__WHAT THE TASK REQUIRES__. Scan the material and copy every line in which "blite" appears.

- - -

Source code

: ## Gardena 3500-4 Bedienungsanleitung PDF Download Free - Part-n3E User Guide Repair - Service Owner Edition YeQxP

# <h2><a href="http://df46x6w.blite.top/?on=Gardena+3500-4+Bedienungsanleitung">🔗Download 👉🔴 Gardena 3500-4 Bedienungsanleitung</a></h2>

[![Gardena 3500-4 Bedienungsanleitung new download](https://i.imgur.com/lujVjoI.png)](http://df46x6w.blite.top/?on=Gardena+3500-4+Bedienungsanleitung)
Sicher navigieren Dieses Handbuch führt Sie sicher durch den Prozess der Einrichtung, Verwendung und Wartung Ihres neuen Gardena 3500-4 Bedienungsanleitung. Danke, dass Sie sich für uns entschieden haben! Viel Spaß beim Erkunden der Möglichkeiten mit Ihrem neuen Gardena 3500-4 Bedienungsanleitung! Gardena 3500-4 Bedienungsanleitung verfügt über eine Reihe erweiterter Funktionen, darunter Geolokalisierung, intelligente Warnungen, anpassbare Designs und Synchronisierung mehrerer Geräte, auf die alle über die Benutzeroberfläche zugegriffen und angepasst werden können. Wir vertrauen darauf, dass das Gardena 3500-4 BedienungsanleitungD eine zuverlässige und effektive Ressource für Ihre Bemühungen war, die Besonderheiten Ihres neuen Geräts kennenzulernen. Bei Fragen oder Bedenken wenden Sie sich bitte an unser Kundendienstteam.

- - -

__EXERCISE SOLUTION__.
# <h2><a href="http://df46x6w.blite.top/?on=Gardena+3500-4+Bedienungsanleitung">🔗Download 👉🔴 Gardena 3500-4 Bedienungsanleitung</a></h2>
[![Gardena 3500-4 Bedienungsanleitung new download](https://i.imgur.com/lujVjoI.png)](http://df46x6w.blite.top/?on=Gardena+3500-4+Bedienungsanleitung)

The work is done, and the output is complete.